I attended a missionary ‘only girls’ school, where we grew our own food and kept the school grounds ourselves. There were no janitors or school staff beyond teachers, House Mistresses and the resident Matron, all of whom directed and supervised, but did not do our work. Together, about six hundred girls kept a very beautiful, well-kept and well-run school system and ground. Our girls competed in all categories of performance and activities with neighboring only-boys schools, and I never once heard anyone refer to any of the girls as ‘weak.’
I attended college with both sexes and studied a very rigorous program. All the young women, including me, held our own and were par with our male counterparts – enduring long hours of lectures, pulling daily all-nighters and still staying on top of our game. I never once heard a professor refer to the females as ‘weak’ or cultivate a different standard for assessing the performance of the female students, or even consider our work ‘less’ than that of the males. Everyone was held to the same rigorous standard and we all excelled. The top of my graduating class was a female!
Post undergrad, every degree holder (men and women) was compelled to enroll in a year-long National Service program that was preceded by a month of rigorous training by the military. Not one single woman was excused or given special treatment. Men and women, alike, were subjected to the same rigorous physical training for 30 days and then released to make a life for themselves some place new. Sometimes in very rural areas. Not one time, did I hear one woman being referred to by the military personnel as ‘weak!’

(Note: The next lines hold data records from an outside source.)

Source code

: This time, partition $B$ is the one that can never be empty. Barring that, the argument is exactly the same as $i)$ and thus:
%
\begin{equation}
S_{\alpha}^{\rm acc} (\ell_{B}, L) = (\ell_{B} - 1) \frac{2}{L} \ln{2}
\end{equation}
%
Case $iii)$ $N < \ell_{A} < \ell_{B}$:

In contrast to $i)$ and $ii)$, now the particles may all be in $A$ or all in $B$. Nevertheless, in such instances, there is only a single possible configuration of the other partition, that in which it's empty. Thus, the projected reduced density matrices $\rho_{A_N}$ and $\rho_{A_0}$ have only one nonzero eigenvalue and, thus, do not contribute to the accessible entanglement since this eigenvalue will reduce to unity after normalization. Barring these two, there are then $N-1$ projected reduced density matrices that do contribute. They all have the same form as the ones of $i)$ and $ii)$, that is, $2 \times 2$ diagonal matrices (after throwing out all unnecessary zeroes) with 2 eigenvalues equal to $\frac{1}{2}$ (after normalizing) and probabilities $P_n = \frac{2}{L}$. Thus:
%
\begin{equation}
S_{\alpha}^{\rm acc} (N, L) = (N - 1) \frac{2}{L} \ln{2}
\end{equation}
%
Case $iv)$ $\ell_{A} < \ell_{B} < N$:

In my entire life, I never heard a woman being referred to as weak until I switched careers and found myself in church ministry, and more so, when I moved to an area where discrimination against women in leadership and racial discrimination was rife both in the church, religious institutions and in secular society. That was when I encountered ‘weak’ women.
I recognized the ‘weak women’ because I sometimes found myself in that camp.
I recognized the ‘weak women’ when I went to God in prayer to ask for His help against some form of discrimination or the other. I recognized the ‘weakness’ in me as my inability to overcome a ‘system’ that pushed against women in leadership and against women as men’s equals. I recognized a weakness that was not necessarily inherent in me, either as a person or in my gender, but rather as the lack of affirming space and place for women and people of color as equals to men and Caucasians.
No one who has met me could describe me as weak. Very few men can handle what I handle. I know this, because I don’t see anyone one of them in my situation who are doing it! But I do see and hear male colleagues list things which bring them down – things which are not up to half of what’s on my plate!
For almost five decades, I have lived alongside women and men and I know there are NO weak women!
Rather, what we have, are systems that are designed to break the spirit of women to make them weak...
Systems that ascribe a role to women that does not allow them thrive economically as their male counterparts.
Systems that make them powerless in relationships, church and society by taking away or seeking to silence their voices.
Systems that say women don’t matter, except a man says so.
Systems that foster the spiritual, physical, mental, economic, and sexual abuse of women.
Systems that say women only matter when they have a man in their lives.
Systems that say women only matter to the extent that a male-dominant society says they do.
Systems that say women of color are less than their Caucasian sisters.
I am not a weak woman and in my entire life I have never met a weak woman. But I have met (and have sometimes being) weakened women (made somewhat powerless) – weakened by the discrimination against our gender and or discrimination against our race.
Lack of equal status and worth as men. When women are denied equal status, worth and affirmation as men, it creates ‘weaknesses’ i.e., a reduction in the places and spaces where women can live and thrive as their male counterparts. But it does not mean a woman is inherently weak!
There are no weak women, except those who have been and are bound by wicked doctrines of patriarchy. There are no weak women!
The only valid weakness that women have is that which is shared by the human race – i.e., the limitations of human beings as compared to God. Only to such a weakness, will I as a woman, fully subscribe.
Only to God, should any woman (and all men) say, feel and confess “I am weak, but Thou art strong!”
But he said to me, “My grace is sufficient for you, for my power is made perfect in weakness.” Therefore I will boast all the more gladly about my weaknesses, so that Christ’s power may rest on me. (2 Cor.12:9).